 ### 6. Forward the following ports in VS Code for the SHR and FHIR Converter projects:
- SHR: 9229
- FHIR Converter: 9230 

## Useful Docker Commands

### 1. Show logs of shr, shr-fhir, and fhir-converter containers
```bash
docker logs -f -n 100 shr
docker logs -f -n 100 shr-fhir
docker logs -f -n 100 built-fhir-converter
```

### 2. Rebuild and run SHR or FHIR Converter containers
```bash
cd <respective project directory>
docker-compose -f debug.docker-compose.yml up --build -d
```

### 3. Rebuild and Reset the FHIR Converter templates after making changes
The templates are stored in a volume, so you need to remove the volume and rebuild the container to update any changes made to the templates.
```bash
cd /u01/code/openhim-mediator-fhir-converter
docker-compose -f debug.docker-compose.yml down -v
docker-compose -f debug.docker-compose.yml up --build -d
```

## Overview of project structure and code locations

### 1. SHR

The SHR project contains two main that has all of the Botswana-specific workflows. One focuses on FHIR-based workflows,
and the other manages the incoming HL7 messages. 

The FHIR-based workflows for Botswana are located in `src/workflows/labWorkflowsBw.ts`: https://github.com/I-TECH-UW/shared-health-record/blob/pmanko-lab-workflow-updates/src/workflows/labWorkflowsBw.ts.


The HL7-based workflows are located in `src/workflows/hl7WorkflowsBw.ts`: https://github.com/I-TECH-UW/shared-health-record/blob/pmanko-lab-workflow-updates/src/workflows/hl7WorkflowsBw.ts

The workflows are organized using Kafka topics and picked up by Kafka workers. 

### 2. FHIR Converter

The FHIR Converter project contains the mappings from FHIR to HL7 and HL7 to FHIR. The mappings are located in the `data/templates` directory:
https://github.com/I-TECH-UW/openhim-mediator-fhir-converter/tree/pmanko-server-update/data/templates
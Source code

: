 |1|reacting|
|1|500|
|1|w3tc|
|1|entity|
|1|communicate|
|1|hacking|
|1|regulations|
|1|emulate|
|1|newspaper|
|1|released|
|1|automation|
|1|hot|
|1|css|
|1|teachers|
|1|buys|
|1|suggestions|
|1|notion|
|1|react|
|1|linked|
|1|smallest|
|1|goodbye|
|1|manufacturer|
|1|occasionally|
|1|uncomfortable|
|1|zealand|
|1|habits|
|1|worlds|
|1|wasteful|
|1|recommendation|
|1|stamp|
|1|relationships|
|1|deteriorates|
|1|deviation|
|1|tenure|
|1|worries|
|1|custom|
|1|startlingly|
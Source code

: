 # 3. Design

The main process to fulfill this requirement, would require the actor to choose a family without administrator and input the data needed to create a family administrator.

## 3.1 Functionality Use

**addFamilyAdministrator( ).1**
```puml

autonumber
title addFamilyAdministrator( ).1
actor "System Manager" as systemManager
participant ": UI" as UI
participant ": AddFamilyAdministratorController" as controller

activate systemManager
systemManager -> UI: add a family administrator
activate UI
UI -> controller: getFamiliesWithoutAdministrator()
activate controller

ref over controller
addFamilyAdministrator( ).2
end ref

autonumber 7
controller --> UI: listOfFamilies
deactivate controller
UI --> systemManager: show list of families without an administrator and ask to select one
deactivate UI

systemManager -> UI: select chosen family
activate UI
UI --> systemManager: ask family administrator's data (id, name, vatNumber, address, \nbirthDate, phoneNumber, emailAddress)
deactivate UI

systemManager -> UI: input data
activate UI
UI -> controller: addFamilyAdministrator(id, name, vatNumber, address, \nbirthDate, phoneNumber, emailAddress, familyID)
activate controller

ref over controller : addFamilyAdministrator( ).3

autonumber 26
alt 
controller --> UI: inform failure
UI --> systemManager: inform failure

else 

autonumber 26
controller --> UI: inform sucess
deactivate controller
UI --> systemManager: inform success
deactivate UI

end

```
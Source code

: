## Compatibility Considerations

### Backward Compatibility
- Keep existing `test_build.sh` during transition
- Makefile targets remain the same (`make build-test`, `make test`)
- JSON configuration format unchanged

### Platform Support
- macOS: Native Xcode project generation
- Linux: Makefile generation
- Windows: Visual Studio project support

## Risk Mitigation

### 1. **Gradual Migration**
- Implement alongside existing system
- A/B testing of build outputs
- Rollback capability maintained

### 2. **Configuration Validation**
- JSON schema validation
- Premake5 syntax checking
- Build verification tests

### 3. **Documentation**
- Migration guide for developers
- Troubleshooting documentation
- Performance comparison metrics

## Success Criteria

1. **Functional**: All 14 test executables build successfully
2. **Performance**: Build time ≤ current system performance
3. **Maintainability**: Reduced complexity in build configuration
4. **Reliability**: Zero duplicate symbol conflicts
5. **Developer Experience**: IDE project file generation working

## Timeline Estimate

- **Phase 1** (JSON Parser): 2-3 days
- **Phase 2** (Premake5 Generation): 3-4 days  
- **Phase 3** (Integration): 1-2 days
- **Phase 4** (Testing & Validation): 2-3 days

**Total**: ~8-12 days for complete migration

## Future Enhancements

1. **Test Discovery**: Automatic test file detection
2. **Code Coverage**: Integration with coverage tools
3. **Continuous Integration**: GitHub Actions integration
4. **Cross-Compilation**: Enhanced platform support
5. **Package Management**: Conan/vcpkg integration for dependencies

————————

What to work on -
From the data above, pick out each line containing "directory" and copy it.

Finished task -
cd <respective project directory>
The FHIR Converter project contains the mappings from FHIR to HL7 and HL7 to FHIR. The mappings are located in the `data/templates` directory:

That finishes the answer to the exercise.